L’origine de ce nom choisi pour cette nouvelle institution vient directement de la Mishna, qui énumère plusieurs éléments, parmi lesquels une personne qui « consomme les fruits dans ce monde, le fonds persiste pour elle dans l’autre monde ». En hébreu, cela se formule ainsi : vé akeren kayemet lo le olam aba. L’attribution de ce nom au Fonds National vise à signifier aux Juifs du monde entier que leurs contributions au Fonds (dans cette vie) seront à leur bénéfice dans la vie future.
La vocation première du KKL était claire : rassembler des fonds pour acquérir des terres en Israël, les rendant ainsi accessibles au peuple juif. Cette initiative visait à faciliter l’immigration et l’intégration des Juifs en Terre sainte.
Pendant la Seconde Guerre mondiale, le KKL continue à acquérir des terres et poursuit notamment ses efforts d’implantation. À l’aube de la proclamation de l’État d’Israël en 1948, le KKL possédait fièrement 12,5 % des terres du pays, une réalisation tangible de son impact sur la réalisation du rêve sioniste.
Les ressources financières du KKL provenaient initialement de trois sources principales. D’une part, des dons généreux recueillis à travers les petites « boîtes bleues », si emblématiques et dispersées dans la diaspora juive. D’autre part, la vente de timbres-poste-KKL, qui servaient simultanément à des fins éducatives, et l’achat d’arbres à planter en terre sainte, au nom d’un enfant, d’un proche.

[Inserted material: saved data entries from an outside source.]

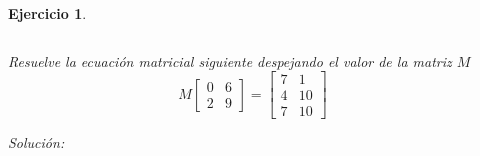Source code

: \documentclass[12pt]{amsart}
\newtheorem{ejer}{Ejercicio}
\begin{document}
\begin{ejer}
\begin{minipage}{\textwidth}
\begin{tcolorbox}[colback = blue!20!white,title=Versión Sistema Matricial]
\[\]\end{tcolorbox}
\end{minipage} \newline
\noindent\begin{minipage}{\textwidth} 
\begin{tcolorbox}[colback = red!20!white,title=Versión Ecuación Matricial]
Resuelve la ecuación matricial siguiente despejando el valor de la matriz $M$
\[M \left[\begin{array}{rr}
0 & 6 \\
2 & 9
\end{array}\right] = \left[\begin{array}{rr}
7 & 1 \\
4 & 10 \\
7 & 10
\end{array}\right] \quad 
\]
\end{tcolorbox}
\end{minipage}%
\end{ejer}


{\it Soluci\'on:}

\end{document}
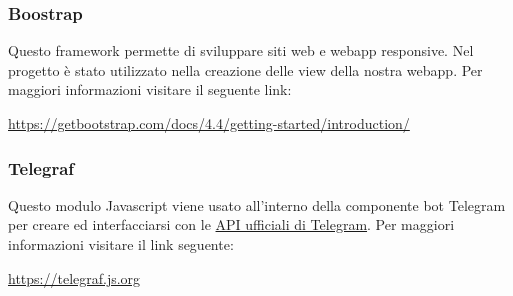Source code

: 		\subsubsection{Boostrap}
			Questo framework permette di sviluppare siti web e webapp responsive. Nel progetto è stato utilizzato nella creazione delle view della nostra webapp.
			\newline
			Per maggiori informazioni visitare il seguente link:
			\newline
			\begin{center}
				\url{https://getbootstrap.com/docs/4.4/getting-started/introduction/}
			\end{center}	
		\subsubsection{Telegraf}
			Questo modulo Javascript viene usato all'interno della componente bot Telegram per creare ed interfacciarsi con le \href{https://core.telegram.org/bots/api}{API ufficiali di Telegram}.
			\newline
			Per maggiori informazioni visitare il link seguente:
			\newline
			\begin{center}
				\url{https://telegraf.js.org}
			\end{center}
	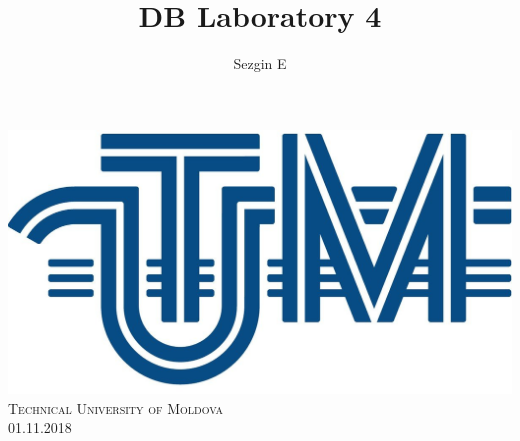 \documentclass[12pt]{article}
\title{DB Laboratory 4}
\author{Sezgin E}
\begin{document}
        
        
        \begin{titlepage}
                \centering
                \vspace*{0.5 cm}
                \includegraphics[scale = 0.11]{LOGO_UTM.jpg}\\[1.0 cm]	%
                \textsc{\LARGE Technical University of Moldova}\\[2.0 cm]%
                \textsc{\Large 01.11.2018}\\[0.5 cm]		%


\end{titlepage}
\end{document}
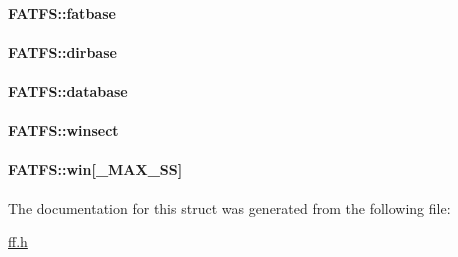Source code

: \paragraph[{fatbase}]{ F\+A\+T\+F\+S\+::fatbase}\label{struct_f_a_t_f_s_a848fba02c4aabe02ef2984e578f33d64}
\paragraph[{dirbase}]{ F\+A\+T\+F\+S\+::dirbase}\label{struct_f_a_t_f_s_a3f72fd998dbcce4652a85a81fe944bc4}
\paragraph[{database}]{ F\+A\+T\+F\+S\+::database}\label{struct_f_a_t_f_s_a5b6c0bc2e9fd2ae8ef714210a74a2d5d}
\paragraph[{winsect}]{ F\+A\+T\+F\+S\+::winsect}\label{struct_f_a_t_f_s_ac60e69c00e6bf7c25febfbac4dc1476b}
\paragraph[{win}]{ F\+A\+T\+F\+S\+::win\mbox{[}{\bf \+\_\+\+M\+A\+X\+\_\+\+S\+S}\mbox{]}}\label{struct_f_a_t_f_s_a7cc35a593465e727ab87723c14610644}


The documentation for this struct was generated from the following file\+:\begin{DoxyCompactItemize}
\item 
\hyperlink{ff_8h}{ff.\+h}\end{DoxyCompactItemize}
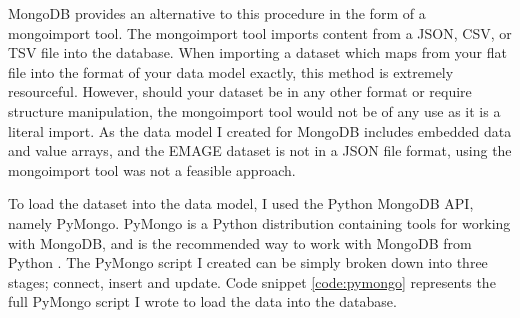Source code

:MongoDB provides an alternative to this procedure in the form of a mongoimport tool. The mongoimport tool imports content from a JSON, CSV, or TSV file into the database. When importing a dataset which maps from your flat file into the format of your data model exactly, this method is extremely resourceful. However, should your dataset be in any other format or require structure manipulation, the mongoimport tool would not be of any use as it is a literal import. As the data model I created for MongoDB includes embedded data and value arrays, and the EMAGE dataset is not in a JSON file format, using the mongoimport tool was not a feasible approach.

To load the dataset into the data model, I used the Python MongoDB API, namely PyMongo. PyMongo is a Python distribution containing tools for working with MongoDB, and is the recommended way to work with MongoDB from Python \cite{mongo}. The PyMongo script I created can be simply broken down into three stages; connect, insert and update. Code snippet \ref{code:pymongo} represents the full PyMongo script I wrote to load the data into the database.


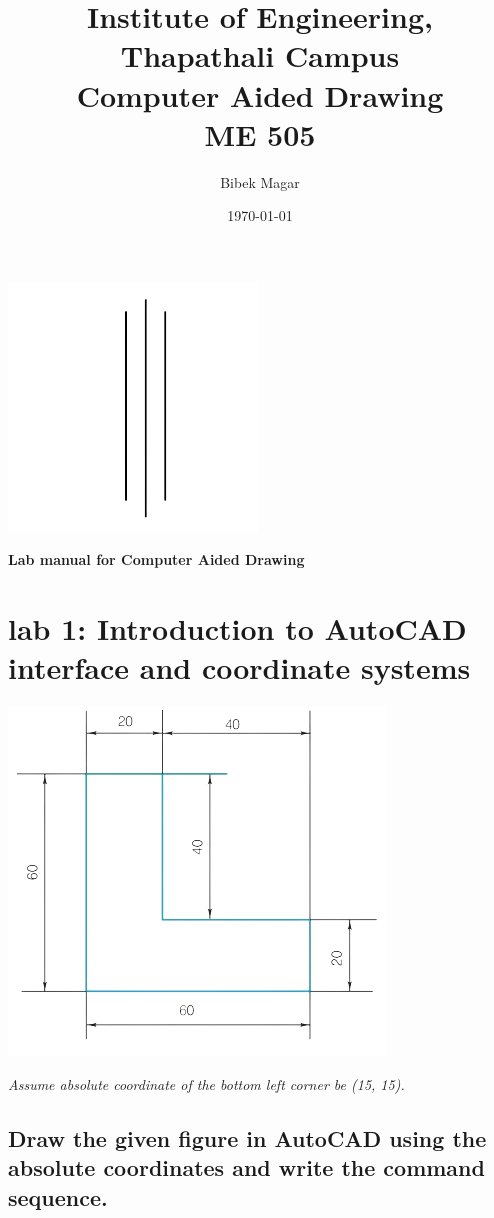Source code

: \documentclass[a4paper, 12pt]{article}
\title{Institute of Engineering,\\ Thapathali Campus \\ Computer Aided Drawing \\ ME 505} %
\author{Bibek Magar}
\date{\today} %
\begin{document}
\maketitle %
	\begin{center}
		\includegraphics{gfx/lines.png}
	\end{center}
	\begin{center}
		\textbf{Lab manual for Computer Aided Drawing}
	\end{center}
	
	\newpage

\section{lab 1: Introduction to AutoCAD interface and coordinate systems}
\begin{center}
	\includegraphics{gfx/fig.png}
\end{center}
\emph{Assume absolute coordinate of the bottom left corner be (15, 15).}
\subsection{Draw the given figure in AutoCAD using the absolute coordinates and write the command sequence.}
\end{document}
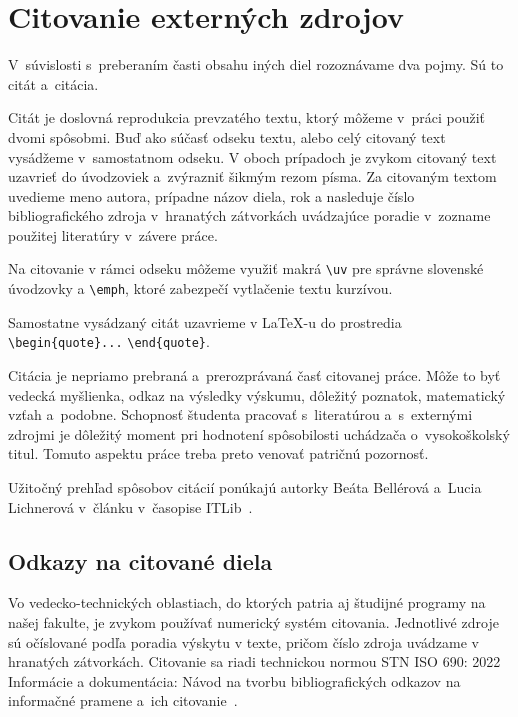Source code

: \chapter{Citovanie externých zdrojov}\label{sec:citation}
V~súvislosti s~preberaním časti obsahu iných diel
rozoznávame dva pojmy. Sú to citát a~citácia.

Citát je doslovná reprodukcia prevzatého textu,
ktorý môžeme v~práci použiť dvomi spôsobmi.
Buď ako súčasť odseku textu,
alebo celý citovaný text vysádžeme v~samostatnom odseku.
V oboch prípadoch je zvykom citovaný text uzavrieť do úvodzoviek
a~zvýrazniť šikmým rezom písma.
Za citovaným textom uvedieme meno autora,
prípadne názov diela, rok a nasleduje číslo bibliografického
zdroja v~hranatých zátvorkách uvádzajúce poradie
v~zozname použitej literatúry v~závere práce.

Na citovanie v rámci odseku môžeme využiť makrá \verb|\uv| pre
správne slovenské úvodzovky a \verb|\emph|,
ktoré zabezpečí vytlačenie textu kurzívou.

Samostatne vysádzaný citát uzavrieme v \LaTeX-u do prostredia
\verb|\begin{quote}...| \verb|\end{quote}|.

Citácia je nepriamo prebraná a~prerozprávaná
časť citovanej práce.
Môže to byť vedecká myšlienka, odkaz na výsledky výskumu,
dôležitý poznatok, matematický vzťah a~podobne.
Schopnosť študenta pracovať s~literatúrou a~s~externými zdrojmi
je dôležitý moment pri hodnotení spôsobilosti uchádzača
o~vysokoškolský titul.
Tomuto aspektu práce treba preto venovať patričnú pozornosť.

Užitočný prehľad spôsobov citácií ponúkajú autorky
Beáta Bellérová a~Lucia Lichnerová v~článku v~časopise ITLib~\cite{Lichnerova2023Nove}.

\section{Odkazy na citované diela}
Vo vedecko-technických oblastiach, do ktorých patria aj študijné programy na našej fakulte, je zvykom používať numerický systém citovania. Jednotlivé zdroje sú očíslované podľa poradia výskytu v texte, pričom číslo zdroja uvádzame v hranatých zátvorkách.
Citovanie sa riadi technickou normou STN ISO 690: 2022 Informácie a dokumentácia: Návod na tvorbu bibliografických odkazov na informačné pramene a~ich citovanie~\cite{iso690}.

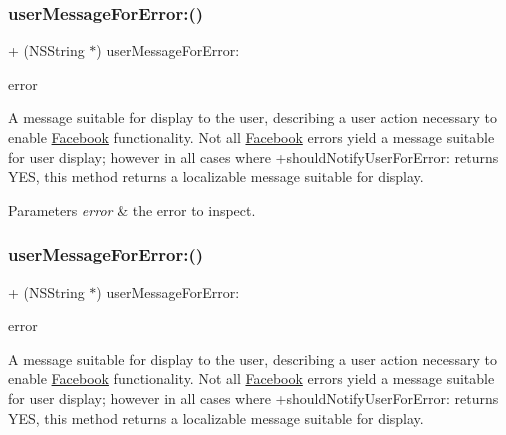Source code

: \subsubsection{\texorpdfstring{user\+Message\+For\+Error\+:()}{userMessageForError:()}\hspace{0.1cm}{\footnotesize\ttfamily [3/5]}}
{\footnotesize\ttfamily + (N\+S\+String $\ast$) user\+Message\+For\+Error\+: \begin{DoxyParamCaption}\item[{(N\+S\+Error $\ast$)}]{error }\end{DoxyParamCaption}}

A message suitable for display to the user, describing a user action necessary to enable \hyperlink{interfaceFacebook}{Facebook} functionality. Not all \hyperlink{interfaceFacebook}{Facebook} errors yield a message suitable for user display; however in all cases where +should\+Notify\+User\+For\+Error\+: returns Y\+ES, this method returns a localizable message suitable for display.


\begin{DoxyParams}{Parameters}
{\em error} & the error to inspect. \\
\hline
\end{DoxyParams}
\mbox{\label{interfaceFBErrorUtility_a059cc6fc35dd8fd3a13ee584ca7bb391}} 
\subsubsection{\texorpdfstring{user\+Message\+For\+Error\+:()}{userMessageForError:()}\hspace{0.1cm}{\footnotesize\ttfamily [4/5]}}
{\footnotesize\ttfamily + (N\+S\+String $\ast$) user\+Message\+For\+Error\+: \begin{DoxyParamCaption}\item[{(N\+S\+Error $\ast$)}]{error }\end{DoxyParamCaption}}

A message suitable for display to the user, describing a user action necessary to enable \hyperlink{interfaceFacebook}{Facebook} functionality. Not all \hyperlink{interfaceFacebook}{Facebook} errors yield a message suitable for user display; however in all cases where +should\+Notify\+User\+For\+Error\+: returns Y\+ES, this method returns a localizable message suitable for display.


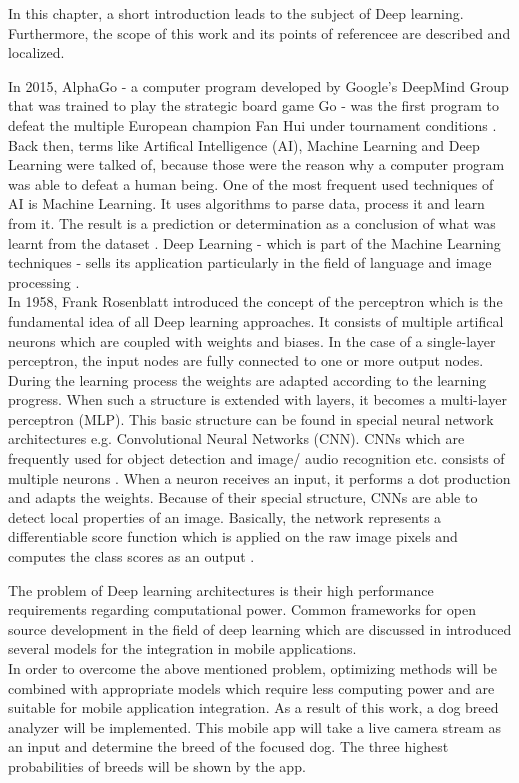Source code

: In this chapter, a short introduction leads to the subject of Deep learning. Furthermore, the scope of this work and its points of referencee are described and localized.

		
In 2015, AlphaGo - a computer program developed by Google's DeepMind Group that was trained to play the strategic board game Go - was the first program to defeat the multiple European champion Fan Hui under tournament conditions \citep{DeepMind}. Back then, terms like Artifical Intelligence (AI), Machine Learning and Deep Learning were talked of, because those were the reason why a computer program was able to defeat a human being. One of the most frequent used techniques of AI is Machine Learning. It uses algorithms to parse data, process it and learn from it. The result is a prediction or determination as a conclusion of what was learnt from the dataset \citep{NVIDIA-MichaelCopeland2016}. Deep Learning - which is part of the Machine Learning techniques - sells its application particularly in the field of language and image processing \citep{Wick2017}. \\

In 1958, Frank Rosenblatt introduced the concept of the perceptron which is the fundamental idea of all Deep learning approaches. It consists of multiple artifical neurons which are coupled with weights and biases. In the case of a single-layer perceptron, the input nodes are fully connected to one or more output nodes. During the learning process the weights are adapted according to the learning progress. When such a structure is extended with layers, it becomes a multi-layer perceptron (MLP). This basic structure can be found in special neural network architectures e.g. Convolutional Neural Networks (CNN). CNNs which are frequently used for object detection and image/ audio recognition etc. consists of multiple neurons \citep{Wick2017}. When a neuron receives an input, it performs a dot production and adapts the weights. Because of their special structure, CNNs are able to detect local properties of an image. Basically, the network represents a differentiable score function which is applied on the raw image pixels and computes the class scores as an output \citep{UniversityOfStanford}.
 
The problem of Deep learning architectures is their high performance requirements regarding computational power. Common frameworks for open source development in the field of deep learning which are discussed in  introduced several models for the integration in mobile applications. \\

In order to overcome the above mentioned problem, optimizing methods will be combined with appropriate models which require less computing power and are suitable for mobile application integration. As a result of this work, a dog breed analyzer will be implemented. This mobile app will take a live camera stream as an input and determine the breed of the focused dog. The three highest probabilities of breeds will be shown by the app.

La célèbre petite boîte bleue en fer
La « boîte bleue », réplique moderne de la traditionnelle koupat tsedaka, était une tirelire en fer, arborant fièrement les couleurs bleue et blanc, ornée d’une étoile de David ou d’une carte de la Terre d’Israël. Theodor Herzl lui-même en possédait une, exposée aujourd’hui dans le musée qui lui est consacré sur le mont Herzl à Jérusalem. Ces boîtes n’étaient pas simplement des collecteurs de fonds, mais des symboles d’un lien profond entre les Juifs de la diaspora et la petite colonie juive en Terre d’Israël. Elles représentaient une connexion tangible entre la Terre Promise et son peuple.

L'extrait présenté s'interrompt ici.